Food Labelling Requirements for UK Small Producers: What Must Be on Your Label
By Brian Crocker · Published 12 July 2026 · Last reviewed 23 June 2026
The label is part of the product
Most small food producers think about the label last. They've spent weeks perfecting a recipe, sorted the packaging, listed on Etsy — and then the label is whatever they can fit on a sticker. That approach breaks the law, and enforcement is more common than people assume.
The Food Information Regulations 2014 (known as FIR, implementing the EU Food Information to Consumers Regulation as retained in UK law) set out what must appear on pre-packed food. For a small producer — someone making brownies for Etsy, jam for a market stall, granola for local delis — this regulation applies from your first sale.
This guide covers what must be on every pre-packed food label, what counts as "pre-packed," and the requirements most often missed by artisan producers.
What counts as "pre-packed"?
Pre-packed food is food put into packaging before being offered for sale, where the packaging encloses the food either fully or partly, and cannot be altered without opening or changing the packaging.
In practice: a jar of jam you fill, seal and label in your kitchen before taking it to a market = pre-packed. A sandwich you make to order at a market stall when a customer asks = not pre-packed.
The distinction matters because labelling requirements differ:
- Pre-packed: Full label required (all the information below)
- Pre-packed for direct sale (PPDS): Special rules apply — food you pack on the same premises before displaying it for sale, such as market stall brownies or Etsy granola bags, requires a full ingredients list with allergens emphasised (Natasha's Law, October 2021)
- Loose/open sale: Minimal requirements (food name + allergen information available on request)

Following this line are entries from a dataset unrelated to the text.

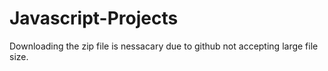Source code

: # Javascript-Projects
Downloading the zip file is nessacary due to github not accepting large file size. 
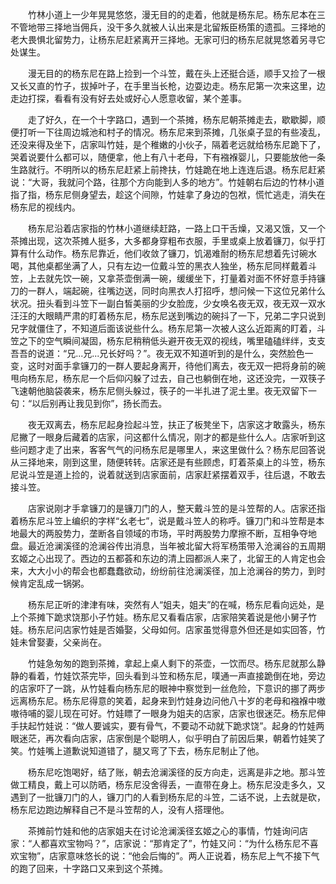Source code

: 　　竹林小道上一少年晃晃悠悠，漫无目的的走着，他就是杨东尼。杨东尼本在三不管地带三择地当佣兵，没干多久就被人认出来是北留叛臣杨策的遗孤。三择地的老大畏惧北留势力，让杨东尼赶紧离开三择地。无家可归的杨东尼就晃悠着另寻它处谋生。

　　漫无目的的杨东尼在路上捡到一个斗笠，戴在头上还挺合适，顺手又捡了一根又长又直的竹子，拔掉叶子，在手里当长枪，边耍边走。杨东尼第一次来这里，边走边打探，看看有没有好去处或好心人愿意收留，某个差事。

　　走了好久，在一个十字路口，遇到一个茶摊，杨东尼朝茶摊走去，歇歇脚，顺便打听一下往周边城池和村子的情况。杨东尼来到茶摊，几张桌子显的有些凌乱，还没来得及坐下，店家叫竹娃，是个稚嫩的小伙子，隔着老远就给杨东尼跪下了，哭着说要什么都可以，随便拿，他上有八十老母，下有襁褓婴儿，只要能放他一条生路就行。不明所以的杨东尼赶紧上前搀扶，竹娃跪在地上连连后退。杨东尼赶紧说：“大哥，我就问个路，往那个方向能到人多的地方”。竹娃朝右后边的竹林小道指了指，杨东尼侧身望去，趁这个间隙，竹娃拿了身边的包袱，慌忙逃走，消失在杨东尼的视线内。

　　杨东尼沿着店家指的竹林小道继续赶路，一路上口干舌燥，又渴又饿，又一个茶摊出现，这次茶摊人挺多，大多都身穿粗布衣服，手里或桌上放着镰刀，似乎打算有什么动作。杨东尼靠近，他们收敛了镰刀，饥渴难耐的杨东尼想着先讨碗水喝，其他桌都坐满了人，只有左边一位戴斗笠的黑衣人独坐，杨东尼同样戴着斗笠，上去就先饮一碗，又拿茶壶倒满一碗，缓缓坐下，打量着对面不怀好意手持镰刀的一群人，端起碗，往嘴边送，同时向黑衣人打招呼，想问候一下这位兄弟什么状况。扭头看到斗笠下一副白皙美丽的少女脸庞，少女唤名夜无双，夜无双一双水汪汪的大眼睛严肃的盯着杨东尼，杨东尼送到嘴边的碗抖了一下，兄弟二字只说到兄字就僵住了，不知道后面该说些什么。杨东尼第一次被人这么近距离的盯着，斗笠之下的空气瞬间凝固，杨东尼稍稍低头避开夜无双的视线，嘴里磕磕绊绊，支支吾吾的说道：“兄...兄...兄长好吗？”。夜无双不知道听到的是什么，突然脸色一变，这时对面手拿镰刀的一群人要起身离开，待他们离去，夜无双一把将身前的碗甩向杨东尼，杨东尼一个后仰闪躲了过去，自己也躺倒在地，这还没完，一双筷子飞速朝他脑袋袭来，杨东尼侧头躲过，筷子的一半扎进了泥土里。夜无双留下一句：“以后别再让我见到你”，扬长而去。

　　夜无双离去，杨东尼起身捡起斗笠，扶正了板凳坐下，店家这才敢露头，杨东尼撇了一眼身后藏着的店家，问这都什么情况，刚才的都是些什么人。店家听到这些问题才走了出来，客客气气的问杨东尼是哪里人，来这里做什么？杨东尼回答说从三择地来，刚到这里，随便转转。店家还是有些顾虑，盯着茶桌上的斗笠，杨东尼说斗笠是道上捡的，说着就送到店家面前，店家赶紧摆着双手，往后退，不敢去接斗笠。

　　店家说刚才手拿镰刀的是镰刀门的人，整天戴斗笠的是斗笠帮的人。店家还指着杨东尼斗笠上编织的字样“幺老七”，说是戴斗笠人的称呼。镰刀门和斗笠帮是本地最大的两股势力，垄断各自领域的市场，平时两股势力摩擦不断，互相争夺地盘。最近沧澜溪径的沧澜谷传出消息，当年被北留大将军杨策带入沧澜谷的五周期玄姬之心出现了。西边的五都荟和东边的清上园都派人来了，北留王的人肯定也会来，大大小小的帮会也都蠢蠢欲动，纷纷前往沧澜溪径，加上沧澜谷的势力，到时候肯定乱成一锅粥。

　　杨东尼正听的津津有味，突然有人“姐夫，姐夫”的在喊，杨东尼看向远处，是上个茶摊下跪求饶那小子竹娃。杨东尼又看看店家，店家陪笑着说是他小舅子竹娃。杨东尼问店家竹娃是否婚娶，父母如何。店家虽觉得意外但还是如实回答，竹娃未曾娶妻，父亲尚在。

　　竹娃急匆匆的跑到茶摊，拿起上桌人剩下的茶壶，一饮而尽。杨东尼就那么静静的看着，竹娃饮茶完毕，回头看到斗笠和杨东尼，噗通一声直接跪倒在地，旁边的店家吓了一跳，从竹娃看向杨东尼的眼神中察觉到一丝危险，下意识的挪了两步远离杨东尼。杨东尼得意的笑着，起身来到竹娃身边问他八十岁的老母和襁褓中嗷嗷待哺的婴儿现在可好。竹娃瞟了一眼身为姐夫的店家，店家也很迷茫。杨东尼伸手扶起竹娃说：“做人要诚实，要有骨气，不要动不动就下跪求饶”。起身的竹娃两眼迷茫，再次看向店家，店家倒是个聪明人，似乎明白了前因后果，朝着竹娃笑了笑。竹娃嘴上道歉说知道错了，腿又弯了下去，杨东尼制止了他。

　　杨东尼吃饱喝好，结了账，朝去沧澜溪径的反方向走，远离是非之地。那斗笠做工精良，戴上可以防晒，杨东尼没舍得丢，一直带在身上。杨东尼没走多久，又遇到了一批镰刀门的人，镰刀门的人看到杨东尼的斗笠，二话不说，上去就是砍，杨东尼边跑边解释自己不是斗笠帮的人，没有人搭理他。

　　茶摊前竹娃和他的店家姐夫在讨论沧澜溪径玄姬之心的事情，竹娃询问店家：“人都喜欢宝物吗？”，店家说：“那肯定了”，竹娃又问：“为什么杨东尼不喜欢宝物”，店家意味悠长的说：“他会后悔的”。两人正说着，杨东尼上气不接下气的跑了回来，十字路口又来到这个茶摊。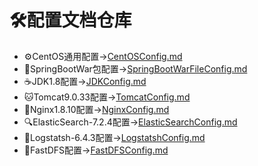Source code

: # 🛠配置文档仓库
  - ⚙CentOS通用配置->[CentOSConfig.md](https://github.com/GEKSS5289/sue-config/blob/master/CentOSConfig.md)
  - 🍃SpringBootWar包配置->[SpringBootWarFileConfig.md](https://github.com/GEKSS5289/sue-config/blob/master/SpringBootWarConfig.md)
  - ☕JDK1.8配置->[JDKConfig.md](https://github.com/GEKSS5289/sue-config/blob/master/JDKConfig.md)      
  - 🐱Tomcat9.0.33配置->[TomcatConfig.md](https://github.com/GEKSS5289/sue-config/blob/master/TomcatConfig.md)
  - 🌳Nginx1.8.10配置->[NginxConfig.md](https://github.com/GEKSS5289/sue-config/blob/master/NginxConfig.md)
  - 🔍ElasticSearch-7.2.4配置->[ElasticSearchConfig.md](https://github.com/GEKSS5289/sue-config/blob/master/ElasticSearchConfig.md)
  - 🦾Logstatsh-6.4.3配置->[LogstatshConfig.md](https://github.com/GEKSS5289/sue-config/blob/master/LogstatshConfig.md)
  - 📄FastDFS配置->[FastDFSConfig.md](https://github.com/GEKSS5289/sue-config/blob/master/FastDFSConfig.md)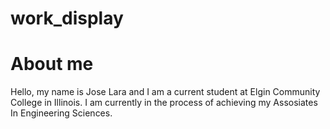 # work_display
# About me
Hello, my name is Jose Lara and I am a current student at Elgin Community College in Illinois. I am currently in the process of achieving my Assosiates In Engineering Sciences. 
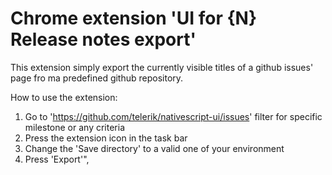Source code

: # Chrome extension 'UI for {N} Release notes export'

This extension simply export the currently visible titles of a github issues' page fro ma predefined github repository. 

How to use the extension: 
1. Go to 'https://github.com/telerik/nativescript-ui/issues' filter for specific milestone or any criteria
2. Press the extension icon in the task bar
3. Change the 'Save directory' to a valid one of your environment
4. Press 'Export'",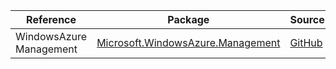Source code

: | Reference | Package | Source |
|---|---|---|
|WindowsAzure Management|[Microsoft.WindowsAzure.Management](https://www.nuget.org/packages/Microsoft.WindowsAzure.Management)|[GitHub](https://github.com/Azure/azure-sdk-for-net)|

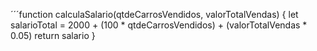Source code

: ´´´function calculaSalario(qtdeCarrosVendidos, valorTotalVendas) {
  let salarioTotal = 2000 + (100 * qtdeCarrosVendidos) + (valorTotalVendas * 0.05)
  return salario
}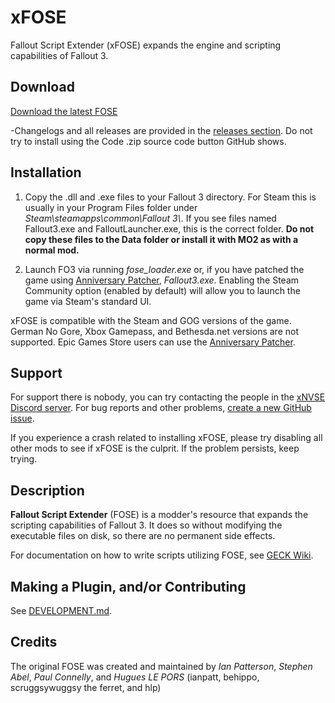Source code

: # xFOSE
Fallout Script Extender (xFOSE) expands the engine and scripting capabilities of Fallout 3.

## Download

[Download the latest FOSE](https://github.com/AtomicTEM/xFOSE/releases)

-Changelogs and all releases are provided in the [releases section](https://github.com/AtomicTEM/xFOSE/releases). Do not try to install using the Code .zip source code button GitHub shows.

## Installation

1. Copy the .dll and .exe files to your Fallout 3 directory. For Steam this is usually in your Program Files folder under *Steam\\steamapps\\common\\Fallout 3\\*. If you see files named Fallout3.exe and FalloutLauncher.exe, this is the correct folder. **Do not copy these files to the Data folder or install it with MO2 as with a normal mod.**

2. Launch FO3 via running *fose_loader.exe* or, if you have patched the game using [Anniversary Patcher](https://www.nexusmods.com/fallout3/mods/24913), *Fallout3.exe*. Enabling the Steam Community option (enabled by default) will allow you to launch the game via Steam's standard UI.

xFOSE is compatible with the Steam and GOG versions of the game. German No Gore, Xbox Gamepass, and Bethesda.net versions are not supported. Epic Games Store users can use the [Anniversary Patcher](https://www.nexusmods.com/fallout3/mods/24913).

## Support

For support there is nobody, you can try contacting the people in the [xNVSE Discord server](https://discord.gg/EebN93s). For bug reports and other problems, [create a new GitHub issue](https://github.com/AtomicTEM/xFOSE/issues).

If you experience a crash related to installing xFOSE, please try disabling all other mods to see if xFOSE is the culprit. If the problem persists, keep trying.

## Description

**Fallout Script Extender** (FOSE) is a modder's resource that expands the scripting capabilities of Fallout 3. It does so without modifying the executable files on disk, so there are no permanent side effects.


For documentation on how to write scripts utilizing FOSE, see [GECK Wiki](https://geckwiki.com/index.php?title=Main_Page).

## Making a Plugin, and/or Contributing
See [DEVELOPMENT.md](https://github.com/xNVSE/NVSE/blob/master/DEVELOPMENT.md).

## Credits

The original FOSE was created and maintained by *Ian Patterson*,
*Stephen Abel*, *Paul Connelly*, and *Hugues LE PORS*
(ianpatt, behippo, scruggsywuggsy the ferret, and hlp)
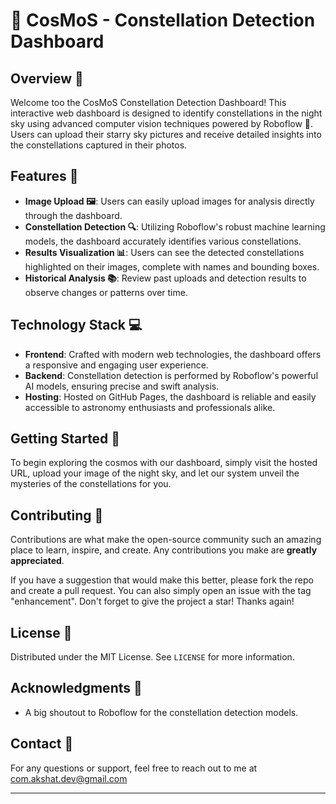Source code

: # 🌌 CosMoS - Constellation Detection Dashboard

## Overview 📜

Welcome too the CosMoS Constellation Detection Dashboard! This interactive web dashboard is designed to identify constellations in the night sky using advanced computer vision techniques powered by Roboflow 🤖. Users can upload their starry sky pictures and receive detailed insights into the constellations captured in their photos.

## Features 🚀

- **Image Upload 🖼️**: Users can easily upload images for analysis directly through the dashboard.
- **Constellation Detection 🔍**: Utilizing Roboflow's robust machine learning models, the dashboard accurately identifies various constellations.
- **Results Visualization 📊**: Users can see the detected constellations highlighted on their images, complete with names and bounding boxes.
- **Historical Analysis 📚**: Review past uploads and detection results to observe changes or patterns over time.

## Technology Stack 💻

- **Frontend**: Crafted with modern web technologies, the dashboard offers a responsive and engaging user experience.
- **Backend**: Constellation detection is performed by Roboflow's powerful AI models, ensuring precise and swift analysis.
- **Hosting**: Hosted on GitHub Pages, the dashboard is reliable and easily accessible to astronomy enthusiasts and professionals alike.

## Getting Started 🏁

To begin exploring the cosmos with our dashboard, simply visit the hosted URL, upload your image of the night sky, and let our system unveil the mysteries of the constellations for you.

## Contributing 🤝

Contributions are what make the open-source community such an amazing place to learn, inspire, and create. Any contributions you make are **greatly appreciated**.

If you have a suggestion that would make this better, please fork the repo and create a pull request. You can also simply open an issue with the tag "enhancement".
Don't forget to give the project a star! Thanks again!

## License 📄

Distributed under the MIT License. See `LICENSE` for more information.

## Acknowledgments 🎉

- A big shoutout to Roboflow for the constellation detection models.

## Contact 📧

For any questions or support, feel free to reach out to me at com.akshat.dev@gmail.com

---
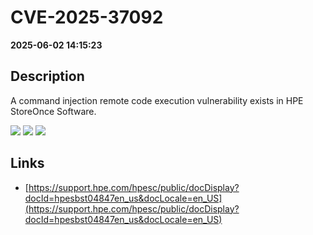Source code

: # CVE-2025-37092

**2025-06-02 14:15:23**

## Description
A command injection remote code execution vulnerability exists in HPE StoreOnce Software.

![](https://img.shields.io/static/v1?label=Score&message=7.5&color=red)
![](https://img.shields.io/static/v1?label=Severity&message=HIGH&color=red)
![](https://img.shields.io/static/v1?label=CWE&message=RCE&color=green)

## Links
- [https://support.hpe.com/hpesc/public/docDisplay?docId=hpesbst04847en_us&docLocale=en_US](https://support.hpe.com/hpesc/public/docDisplay?docId=hpesbst04847en_us&docLocale=en_US)
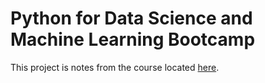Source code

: # Python for Data Science and Machine Learning Bootcamp 

This project is notes from the course located [here](https://www.udemy.com/python-for-data-science-and-machine-learning-bootcamp/).  
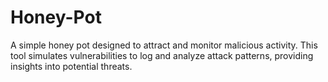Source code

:# Honey-Pot
A simple honey pot designed to attract and monitor malicious activity. This tool simulates vulnerabilities to log and analyze attack patterns, providing insights into potential threats.
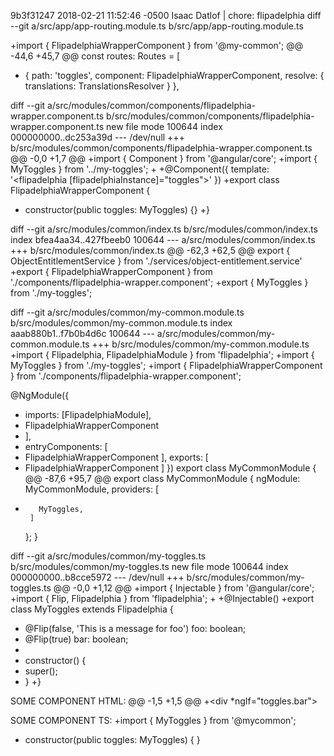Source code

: 9b3f31247 2018-02-21 11:52:46 -0500 Isaac Datlof | chore: flipadelphia
diff --git a/src/app/app-routing.module.ts b/src/app/app-routing.module.ts

+import { FlipadelphiaWrapperComponent } from '@my-common';
@@ -44,6 +45,7 @@ const routes: Routes = [
+  { path: 'toggles', component: FlipadelphiaWrapperComponent, resolve: { translations: TranslationsResolver } },

diff --git a/src/modules/common/components/flipadelphia-wrapper.component.ts b/src/modules/common/components/flipadelphia-wrapper.component.ts
new file mode 100644
index 000000000..dc253a39d
--- /dev/null
+++ b/src/modules/common/components/flipadelphia-wrapper.component.ts
@@ -0,0 +1,7 @@
+import { Component } from '@angular/core';
+import { MyToggles } from '../my-toggles';
+
+@Component({ template: '<flipadelphia [flipadelphiaInstance]="toggles"></flipadelphia>' })
+export class FlipadelphiaWrapperComponent {
+  constructor(public toggles: MyToggles) {}
+}

diff --git a/src/modules/common/index.ts b/src/modules/common/index.ts
index bfea4aa34..427fbeeb0 100644
--- a/src/modules/common/index.ts
+++ b/src/modules/common/index.ts
@@ -62,3 +62,5 @@ export { ObjectEntitlementService } from './services/object-entitlement.service'
+export { FlipadelphiaWrapperComponent } from './components/flipadelphia-wrapper.component';
+export { MyToggles } from './my-toggles';

diff --git a/src/modules/common/my-common.module.ts b/src/modules/common/my-common.module.ts
index aaab880b1..f7b0b4d6c 100644
--- a/src/modules/common/my-common.module.ts
+++ b/src/modules/common/my-common.module.ts
+import { Flipadelphia, FlipadelphiaModule } from 'flipadelphia';
+import { MyToggles } from './my-toggles';
+import { FlipadelphiaWrapperComponent } from './components/flipadelphia-wrapper.component';


 @NgModule({
+  imports: [FlipadelphiaModule],
+    FlipadelphiaWrapperComponent
+  ],
+  entryComponents: [
+    FlipadelphiaWrapperComponent
   ],
   exports: [
+    FlipadelphiaWrapperComponent
   ]
 })
 export class MyCommonModule {
@@ -87,6 +95,7 @@ export class MyCommonModule {
       ngModule: MyCommonModule,
       providers: [
+        MyToggles,
       ]
     };
   }

diff --git a/src/modules/common/my-toggles.ts b/src/modules/common/my-toggles.ts
new file mode 100644
index 000000000..b8cce5972
--- /dev/null
+++ b/src/modules/common/my-toggles.ts
@@ -0,0 +1,12 @@
+import { Injectable } from '@angular/core';
+import { Flip, Flipadelphia } from 'flipadelphia';
+
+@Injectable()
+export class MyToggles extends Flipadelphia {
+  @Flip(false, 'This is a message for foo') foo: boolean;
+  @Flip(true) bar: boolean;
+
+  constructor() {
+    super();
+  }
+}

SOME COMPONENT HTML:
@@ -1,5 +1,5 @@
+<div *ngIf="toggles.bar">

SOME COMPONENT TS:
+import { MyToggles } from '@mycommon';

+  constructor(public toggles: MyToggles) { }
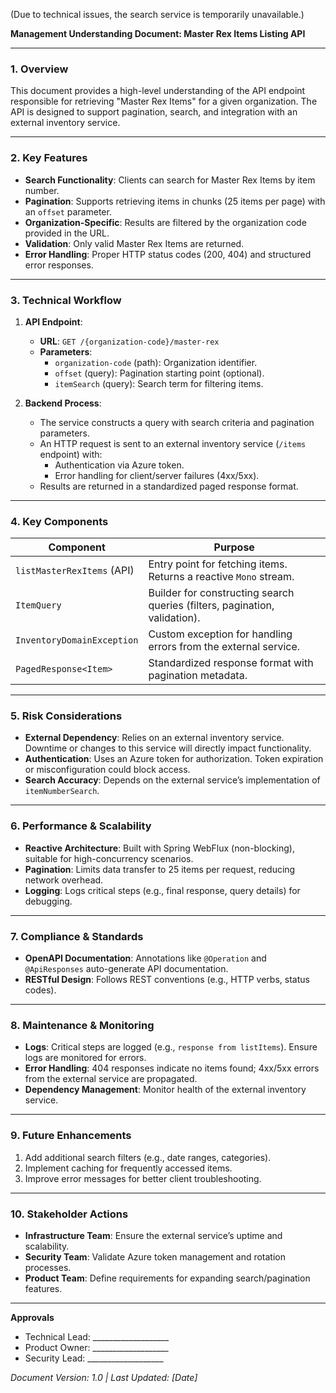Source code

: (Due to technical issues, the search service is temporarily unavailable.)

**Management Understanding Document: Master Rex Items Listing API**

---

### **1. Overview**  
This document provides a high-level understanding of the API endpoint responsible for retrieving "Master Rex Items" for a given organization. The API is designed to support pagination, search, and integration with an external inventory service.

---

### **2. Key Features**  
- **Search Functionality**: Clients can search for Master Rex Items by item number.  
- **Pagination**: Supports retrieving items in chunks (25 items per page) with an `offset` parameter.  
- **Organization-Specific**: Results are filtered by the organization code provided in the URL.  
- **Validation**: Only valid Master Rex Items are returned.  
- **Error Handling**: Proper HTTP status codes (200, 404) and structured error responses.  

---

### **3. Technical Workflow**  
1. **API Endpoint**:  
   - **URL**: `GET /{organization-code}/master-rex`  
   - **Parameters**:  
     - `organization-code` (path): Organization identifier.  
     - `offset` (query): Pagination starting point (optional).  
     - `itemSearch` (query): Search term for filtering items.  

2. **Backend Process**:  
   - The service constructs a query with search criteria and pagination parameters.  
   - An HTTP request is sent to an external inventory service (`/items` endpoint) with:  
     - Authentication via Azure token.  
     - Error handling for client/server failures (4xx/5xx).  
   - Results are returned in a standardized paged response format.  

---

### **4. Key Components**  
| **Component**               | **Purpose**                                                                 |
|------------------------------|-----------------------------------------------------------------------------|
| `listMasterRexItems` (API)   | Entry point for fetching items. Returns a reactive `Mono` stream.           |
| `ItemQuery`                  | Builder for constructing search queries (filters, pagination, validation).  |
| `InventoryDomainException`   | Custom exception for handling errors from the external service.             |
| `PagedResponse<Item>`        | Standardized response format with pagination metadata.                      |

---

### **5. Risk Considerations**  
- **External Dependency**: Relies on an external inventory service. Downtime or changes to this service will directly impact functionality.  
- **Authentication**: Uses an Azure token for authorization. Token expiration or misconfiguration could block access.  
- **Search Accuracy**: Depends on the external service’s implementation of `itemNumberSearch`.  

---

### **6. Performance & Scalability**  
- **Reactive Architecture**: Built with Spring WebFlux (non-blocking), suitable for high-concurrency scenarios.  
- **Pagination**: Limits data transfer to 25 items per request, reducing network overhead.  
- **Logging**: Logs critical steps (e.g., final response, query details) for debugging.  

---

### **7. Compliance & Standards**  
- **OpenAPI Documentation**: Annotations like `@Operation` and `@ApiResponses` auto-generate API documentation.  
- **RESTful Design**: Follows REST conventions (e.g., HTTP verbs, status codes).  

---

### **8. Maintenance & Monitoring**  
- **Logs**: Critical steps are logged (e.g., `response from listItems`). Ensure logs are monitored for errors.  
- **Error Handling**: 404 responses indicate no items found; 4xx/5xx errors from the external service are propagated.  
- **Dependency Management**: Monitor health of the external inventory service.  

---

### **9. Future Enhancements**  
1. Add additional search filters (e.g., date ranges, categories).  
2. Implement caching for frequently accessed items.  
3. Improve error messages for better client troubleshooting.  

---

### **10. Stakeholder Actions**  
- **Infrastructure Team**: Ensure the external service’s uptime and scalability.  
- **Security Team**: Validate Azure token management and rotation processes.  
- **Product Team**: Define requirements for expanding search/pagination features.  

--- 

**Approvals**  
- Technical Lead: ___________________  
- Product Owner: ___________________  
- Security Lead: ___________________  

*Document Version: 1.0 | Last Updated: [Date]*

Most artisan food sold on Etsy, packaged for market stalls or local shops, or sent by post is pre-packed.
The 14 things that must be on your label
Under the UK's food labelling rules, pre-packed food must display:
1. The name of the food
The legal name, not a brand name. "Salted Caramel Brownies" is a name, but the legal name must describe what the food actually is — "brownie" works; a made-up word doesn't unless explained. If you've given the food an invented name (like a brand or varietal name), the legal description must appear alongside it.
2. A list of ingredients
Listed in descending order by weight (as used in production), starting with the ingredient used in the greatest quantity. Water counts if it makes up more than 5% of the finished product.
Allergens must be emphasised within the ingredients list — typically in bold, italics, underlining, or a contrasting colour. So "chocolate chips (milk, cocoa butter, sugar, soya lecithin)" is correct format; burying an allergen in the same text weight is not.
3. Allergen information
The 14 allergens that must be declared whenever present:
celery, cereals containing gluten (wheat, rye, barley, oats), crustaceans, eggs, fish, lupin, milk, molluscs, mustard, peanuts, sesame, soybeans, sulphur dioxide and sulphites (above 10 mg/kg or 10 mg/litre), tree nuts (almonds, hazelnuts, walnuts, cashews, pecans, pistachios, macadamia nuts, brazil nuts)
Allergens must be emphasised every time they appear in the ingredients list.
4. Quantity of certain ingredients (QUID)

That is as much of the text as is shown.